**Work task**
When you have gone through the records, report how many lines include "limits", giving the number and nothing more.

**Data in this exercise**
□ □ □ □ □ □ □

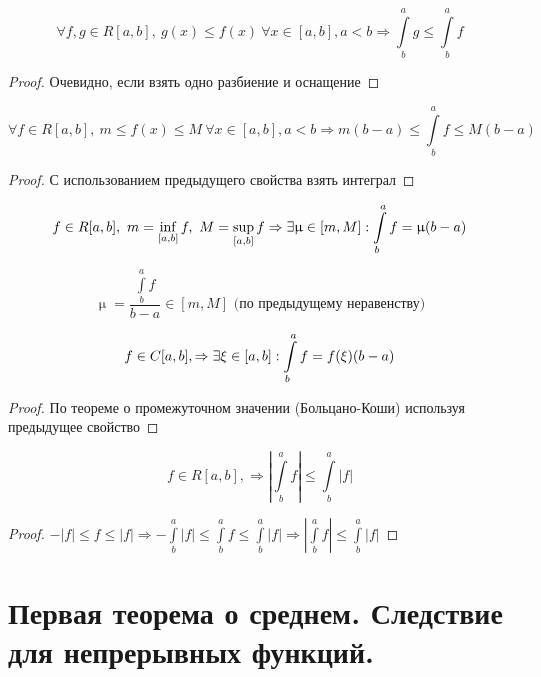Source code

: \documentclass[12pt, fleqn]{article}
\begin{document}
\begin{Property}[3]
\begin{Property}[4]
\begin{Property}[2, аддитивность]
\begin{Property}[4]
    \[\forall f,g \in R[a,b],\ g(x) \leqslant f(x)\ \forall x \in [a,b], a<b \Rightarrow \int\limits^a_b g \leqslant \int\limits^a_b f\]
\end{Property}

\begin{proof}
    Очевидно, если взять одно разбиение и оснащение
\end{proof}

\begin{Property}[5]
    \[\forall f \in R[a,b],\ m \leqslant f(x) \leqslant M\ \forall x \in [a,b], a<b \Rightarrow m(b-a) \leqslant \int\limits^a_b f \leqslant M(b-a)\]
\end{Property}

\begin{proof}
    С использованием предыдущего свойства взять интеграл
\end{proof}

\begin{Property}[6]
    \[f \in R[a,b],\ m = \inf\limits_{[a,b]} f,\ M = \sup\limits_{[a,b]} f \Rightarrow \exists \upmu \in [m,M]: \int\limits^a_b f =\upmu (b-a)\]
\end{Property}

\begin{Proof}
    \[\upmu=\frac{\int\limits^a_b f}{b-a} \in [m,M] \text{ (по предыдущему неравенству)}\]
\end{Proof}

\begin{Property}[7]
    \[f \in C[a,b], \Rightarrow \exists \xi \in [a,b]: \int\limits^a_b f = f(\xi) (b-a)\]
\end{Property}

\begin{proof}
    По теореме о промежуточном значении (Больцано-Коши) используя предыдущее свойство
\end{proof}

\begin{Property}[8]
    \[f \in R[a,b], \Rightarrow |\int\limits^a_b f| \leqslant \int\limits^a_b |f|\]
\end{Property}

\begin{proof}
    $-|f| \leqslant f \leqslant |f| \Rightarrow -\int\limits^a_b |f| \leqslant \int\limits^a_b f \leqslant \int\limits^a_b |f| \Rightarrow |\int\limits^a_b f| \leqslant \int\limits^a_b |f|$
\end{proof}

\newpage
\section{Первая теорема о среднем. Следствие для непрерывных функций.}
 

\end{Property}
\end{Property}
\end{Property}
\end{document}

□ □ □ □ □ □ □

**Solution**
7